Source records
-- Opening Marker --

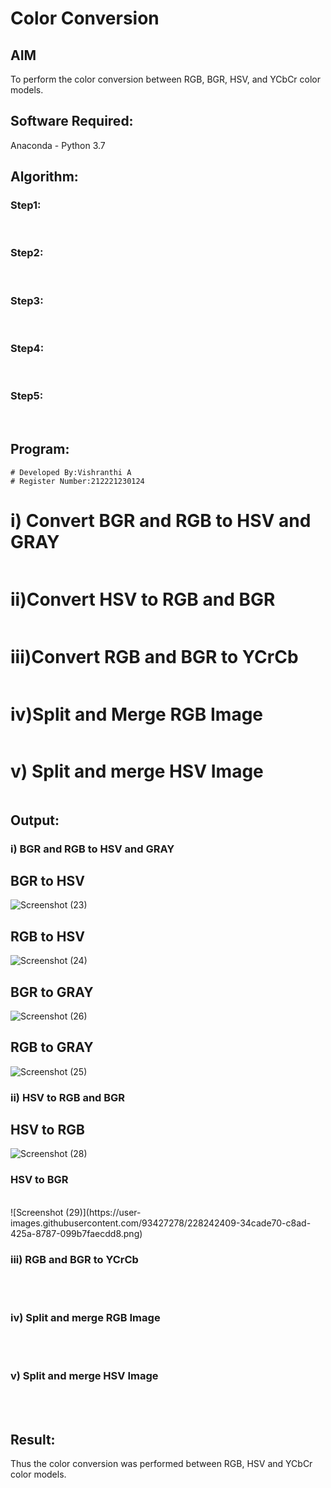 # Color Conversion
## AIM
To perform the color conversion between RGB, BGR, HSV, and YCbCr color models.

## Software Required:
Anaconda - Python 3.7
## Algorithm:
### Step1:
<br>

### Step2:
<br>

### Step3:
<br>

### Step4:
<br>

### Step5:
<br>

## Program:
```
# Developed By:Vishranthi A
# Register Number:212221230124
```
# i) Convert BGR and RGB to HSV and GRAY
```python

```
# ii)Convert HSV to RGB and BGR
```python

```
# iii)Convert RGB and BGR to YCrCb
```python

```
# iv)Split and Merge RGB Image
```python

```
# v) Split and merge HSV Image
```python

```
## Output:
### i) BGR and RGB to HSV and GRAY
## BGR to HSV
![Screenshot (23)](https://user-images.githubusercontent.com/93427278/228240421-3190848e-17a9-46c1-8f96-1a0bafc0bcf8.png)
<br>
## RGB to HSV
![Screenshot (24)](https://user-images.githubusercontent.com/93427278/228240294-f3c27cbf-99c2-4c74-ab99-fa06fc81348d.png)
<br>
## BGR to GRAY
![Screenshot (26)](https://user-images.githubusercontent.com/93427278/228240533-62942ad3-566d-43c3-af57-057d4aef12c6.png)
<br>
## RGB to GRAY
![Screenshot (25)](https://user-images.githubusercontent.com/93427278/228240482-4bed747c-abb4-4cc1-b1d2-d3869babb1fc.png)
### ii) HSV to RGB and BGR
## HSV to RGB
![Screenshot (28)](https://user-images.githubusercontent.com/93427278/228242364-97db1119-29bc-4b11-8127-fc38584334c3.png)
### HSV to BGR
<br>
![Screenshot (29)](https://user-images.githubusercontent.com/93427278/228242409-34cade70-c8ad-425a-8787-099b7faecdd8.png)

<br>

### iii) RGB and BGR to YCrCb

<br>

<br>

### iv) Split and merge RGB Image

<br>

<br>

### v) Split and merge HSV Image

<br>

<br>


## Result:
Thus the color conversion was performed between RGB, HSV and YCbCr color models.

-- Closing Marker --

▶ Instructions to follow
Go through the entries and report every line with the string "Split".

▶ Your solution
# iv)Split and Merge RGB Image
# v) Split and merge HSV Image
### iv) Split and merge RGB Image
### v) Split and merge HSV Image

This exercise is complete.